Institutional change in armed forces at the dawning of the 21 century
Summary :
Table of Contents
- Introduction.
- Background.
- World War II and the postwar period.
- The Korean and Vietnam Wars.
- Sociological research during the Korean War.
- Administrative and leadership roles.
- The conscription based mass armed forces of the first three decades of the Cold War.
- The emergence of an industrial military after the Vietnam War.
- The social turbulence in Western industrial nations in the 1960s.
- The evaluation of performance of personnel in the institutional military.
- A 1985 conference on the institutional and occupational military models.
- The continuations of conscription and tendencies to avoid specialization.
- The Post-Cold War army.
- The dramatic decline of the mass armed force.
- The participation of women in the military forces of Western European nations.
- The families of professional soldiers.
- The developmental construct of the post-Cold War military.
- Latin American military morces.
- The form and structure of military organization in Latin America.

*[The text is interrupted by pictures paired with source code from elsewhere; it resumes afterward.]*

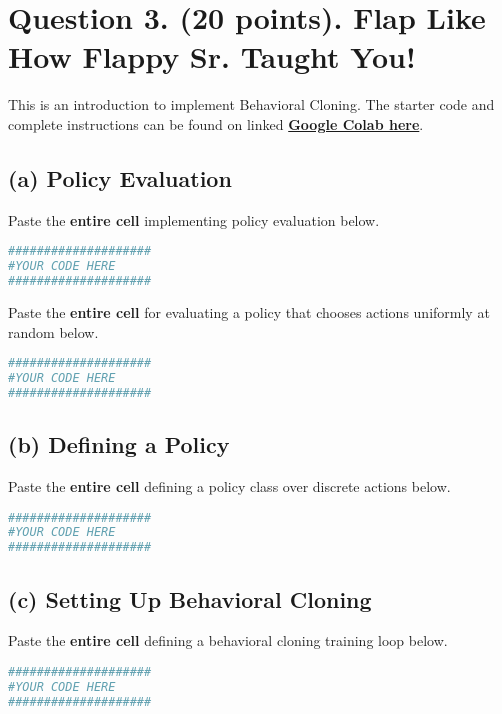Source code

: \documentclass{article}
\begin{document}
\section*{Question 3. (20 points). Flap Like How Flappy Sr. Taught You! }
This is an introduction to implement Behavioral Cloning.
The starter code and complete instructions can be found on linked \href{https://colab.research.google.com/drive/1tzJ1xJyenFmJ75Sih2WkO7M4mLV-9Ofp?usp=sharing}{\textbf{Google Colab here}}.
        \subsection*{(a) Policy Evaluation} 
            Paste the \textbf{entire cell} implementing policy evaluation below.
            \begin{solution}
                \begin{lstlisting}[language=Python]
####################
#YOUR CODE HERE
####################
                \end{lstlisting}
            \end{solution}

            \noindent
            Paste the \textbf{entire cell} for evaluating a policy that chooses actions uniformly at random below.
            \begin{solution}
                \begin{lstlisting}[language=Python]
####################
#YOUR CODE HERE
####################
                \end{lstlisting}
            \end{solution}
        
        \subsection*{(b) Defining a Policy} 
            Paste the \textbf{entire cell} defining a policy class over discrete actions below.
            \begin{solution}
                \begin{lstlisting}[language=Python]
####################
#YOUR CODE HERE
####################
                \end{lstlisting}
            \end{solution}

        \subsection*{(c) Setting Up Behavioral Cloning} 
            Paste the \textbf{entire cell} defining a behavioral cloning training loop below.
            \begin{solution}
                \begin{lstlisting}[language=Python]
####################
#YOUR CODE HERE
####################
                \end{lstlisting}
            \end{solution}
\end{document}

- The lack strong penetrating political parties capable of checking the power or strength of the military.
- Conclusion.
Abstract
Although the military as a social institution and war as a social process figured prominently in classical sociological theory, military sociology did not emerge as a field of empirical study until World War II. Then, for four decades, the field was dominated by scholars in the United States, whose research agenda reflected the concerns of the Cold War period. As we enter the twenty-first century, military sociology is being globalized. At the same time, the military institution is being transformed, as the end of the Cold War in Europe and the worldwide democratic revolution require nations to reconsider the structure, roles and missions of their armed forces. In this chapter we use movement toward a post-Cold War military as a developmental construct to describe the changes that have taken place in military organization and in civil-military relations. The military, in one form or another, played a major role in most societies. Furthermore, most industrial societies were also military powers. In many modern industrialized nations, such as Switzerland, Israel, and the Soviet Union, the military played a major integrative role in society. In developing nations, such as those of Latin America, the military has been the central actor in both domestic social control and modernization, with the social control function shifting from counter-insurgency to drug interdiction.